At the present moment in time they are extremely worried about the unfolding events in the region and behind the scenes at least important sections of the US ruling class are hoping for the exhaustion of the movement. They are talking about a “harmonious transition”.

However, the democratic set-up they want to impose would be “of the rich, for the rich and by the rich”. It would not solve any of the problems that were the real causes of this mass rebellion. With the exacerbating economic crisis poverty, unemployment and deprivation will only worsen.

Apart from the Arab despotic regimes the Zionist “democratic” regime in Israel is no less worried by the revolt. They have openly come out in support of Mubarak, which says a lot.

Interestingly this mass upsurge has had repercussion across the planet. One of the countries that have severely suppressed information about these events is China. Just by searching the word “Egypt” on China’s main Twitter service, Sino Weibo, produces a warning that “according to the relevant laws, regulations and policies, the search results have not been displayed”. This depicts the fear mass movements evoke in the regime that has been restoring capitalism in China.

Mass protests and general strikes have taken place in Bangladesh. There is hardly any country where the working masses have not been affected and inspired by this movement in the Middle East. But some of the most scintillating repercussions are being witnessed in Pakistan in the present period.

The revolutionary events in Tunisia had a deep impact on the struggle of the power sector workers of the Karachi Electric Supply Company (KESC).
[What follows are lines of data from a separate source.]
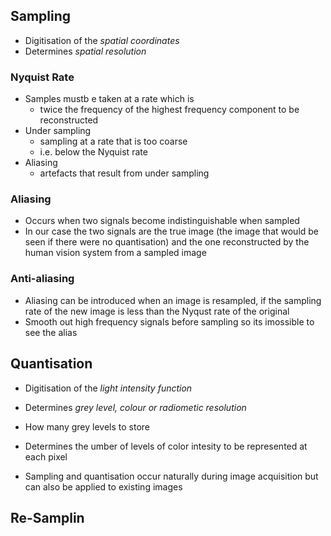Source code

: 
## Sampling 
- Digitisation of the *spatial coordinates*
- Determines *spatial resolution*

### Nyquist Rate 
- Samples mustb e taken at a rate which is
	- twice the frequency of the highest frequency component to be reconstructed
- Under sampling 
	- sampling at a rate that is too coarse
	- i.e. below the Nyquist rate 
- Aliasing
	- artefacts that result from under sampling 

### Aliasing 
- Occurs when two signals become indistinguishable when sampled
- In our case the two signals are the true image (the image that would be seen if there were no quantisation) and the one reconstructed by the human vision system from a sampled image 

### Anti-aliasing 
- Aliasing can be introduced when an image is resampled, if the sampling rate of the new image is less than the Nyqust rate of the original 
- Smooth out high frequency signals before sampling so its imossible to see the alias 

## Quantisation
- Digitisation of the *light intensity function*
- Determines *grey level, colour or radiometic resolution*

- How many grey levels to store
- Determines the umber of levels of color  intesity to be represented at each pixel
- Sampling and quantisation occur naturally during image acquisition but can also be applied to existing images 

## Re-Samplin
The courage and militancy they gained from the Tunisian workers and youth helped them win an important victory by the reinstatement of 4,300 fired workers.
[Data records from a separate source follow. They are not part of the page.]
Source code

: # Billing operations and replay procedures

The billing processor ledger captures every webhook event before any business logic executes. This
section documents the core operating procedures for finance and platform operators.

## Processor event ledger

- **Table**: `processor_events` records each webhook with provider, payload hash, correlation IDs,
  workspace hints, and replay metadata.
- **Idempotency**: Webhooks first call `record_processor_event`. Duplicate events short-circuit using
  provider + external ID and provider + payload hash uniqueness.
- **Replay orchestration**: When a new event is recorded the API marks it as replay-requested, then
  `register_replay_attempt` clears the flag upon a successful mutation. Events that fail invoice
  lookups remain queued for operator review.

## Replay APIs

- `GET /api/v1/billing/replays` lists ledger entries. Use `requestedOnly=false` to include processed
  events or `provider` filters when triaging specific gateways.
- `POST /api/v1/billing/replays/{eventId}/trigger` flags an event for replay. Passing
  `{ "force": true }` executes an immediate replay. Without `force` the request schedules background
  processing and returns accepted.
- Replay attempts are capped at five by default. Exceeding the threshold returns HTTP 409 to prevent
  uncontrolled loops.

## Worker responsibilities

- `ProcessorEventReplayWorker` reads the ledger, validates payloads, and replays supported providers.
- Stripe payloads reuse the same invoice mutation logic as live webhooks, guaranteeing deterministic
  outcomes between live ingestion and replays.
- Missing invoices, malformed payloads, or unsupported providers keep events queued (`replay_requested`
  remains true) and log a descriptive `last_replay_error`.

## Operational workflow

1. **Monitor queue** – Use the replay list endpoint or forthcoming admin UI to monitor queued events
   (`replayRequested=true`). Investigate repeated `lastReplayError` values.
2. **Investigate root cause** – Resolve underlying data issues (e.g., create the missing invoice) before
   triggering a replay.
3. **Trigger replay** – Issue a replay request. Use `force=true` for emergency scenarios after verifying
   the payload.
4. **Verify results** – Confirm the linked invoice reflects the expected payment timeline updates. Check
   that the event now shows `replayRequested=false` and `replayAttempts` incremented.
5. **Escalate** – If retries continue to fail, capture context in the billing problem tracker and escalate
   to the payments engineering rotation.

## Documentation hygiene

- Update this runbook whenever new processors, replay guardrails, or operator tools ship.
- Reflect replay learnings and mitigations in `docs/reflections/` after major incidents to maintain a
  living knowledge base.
Similarly, the events in Egypt have been instrumental in the sudden explosion of the struggle of the Pakistan International Airlines (PIA). This was one of the most privileged sections of the Pakistani proletariat. The attempt to privatise some routes of the PIA has given vent to other grievances of the employees. The incumbent regime will most probably have to retreat in this conflict too.
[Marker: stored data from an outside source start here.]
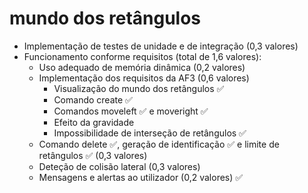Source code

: # mundo dos retângulos

- Implementação de testes de unidade e de integração (0,3 valores)
- Funcionamento conforme requisitos (total de 1,6 valores):
    - Uso adequado de memória dinâmica (0,2 valores)
    - Implementação dos requisitos da AF3 (0,6 valores)
        - Visualização do mundo dos retângulos ✅
        - Comando create ✅
        - Comandos moveleft ✅ e moveright ✅
        - Efeito da gravidade
        - Impossibilidade de interseção de retângulos ✅
    - Comando delete ✅, geração de identificação ✅ e limite de retângulos ✅ (0,3 valores)
    - Deteção de colisão lateral (0,3 valores)
    - Mensagens e alertas ao utilizador (0,2 valores) ✅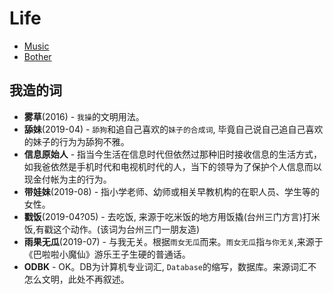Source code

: # Life

- [Music](music.md)
- [Bother](bother)

## 我造的词

- **雾草**(2016) - `我操`的文明用法。
- **舔妹**(2019-04) - `舔狗`和追自己喜欢的`妹子的合成词`, 毕竟自己说自己追自己喜欢的妹子的行为为舔狗不雅。
- **信息原始人** - 指当今生活在信息时代但依然过那种旧时接收信息的生活方式，如我爸依然是手机时代和电视机时代的人，当下的领导为了保护个人信息而以现金付帐为主的行为。
- **带娃妹**(2019-08) - 指小学老师、幼师或相关早教机构的在职人员、学生等的女性。
- **戳饭**(2019-04?05) - 去吃饭, 来源于吃米饭的地方用饭撬(台州三门方言)打米饭,有戳这个动作。(该词为台州三门一朋友造)
- **雨果无瓜**(2019-07) - 与我无关。根据`雨女无瓜`而来。`雨女无瓜`指`与你无关`,来源于《巴啦啦小魔仙》游乐王子生硬的普通话。
- **ODBK** - OK。DB为计算机专业词汇, `Database`的缩写，数据库。来源词汇不怎么文明，此处不再叙述。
There are already simmering movements in telecommunications, postal services, WAPDA, railways and other state sector enterprises and institutions. If the struggles of the workers can unite in a large scale national movement this could unleash political upheaval.

As the Keynesian economic model of propping up capitalism began to crumble in the late 1970s, the “trickle-down” economics of Thatcherism was blindly followed by the ruling classes of these former colonial countries. State owned enterprises are considered unprofitable in a global economy with debilitating state intervention and massive public deficits. The ferocious forces of the market create razor sharp competition that makes the survival of state capitalist companies difficult. Hence the mantra of the dominant media and intelligentsia is privatisation, restructuring and deregulation.

In the last 30 years we have seen and experienced the disastrous results of these policies. The only way out of this crisis is the complete transformation of the market economy into a socialist planned economy under the democratic control and management of the workers.

The opinion makers of the ruling class are dismissing the possibility of an Egypt or Tunisia type revolutionary movement in Pakistan. They cite the religious, national and ethnic conflicts in society that would hamper such an outcome. Yet they forget that just days before the upheaval Egypt saw attacks on Coptic Christians and their churches. The same kinds of conflicts in Pakistan were cut across by the class unity of the working classes during the 1968-69 revolution.

There is an old saying of the Arab caravan guides, “The darkest hour of the night is its last hour.” The Arab revolution is piercing through that last part of the dark night of coercion and oppression of the working people. A new epoch has dawned. A new resilience of the class struggle has arisen. It is a new beginning.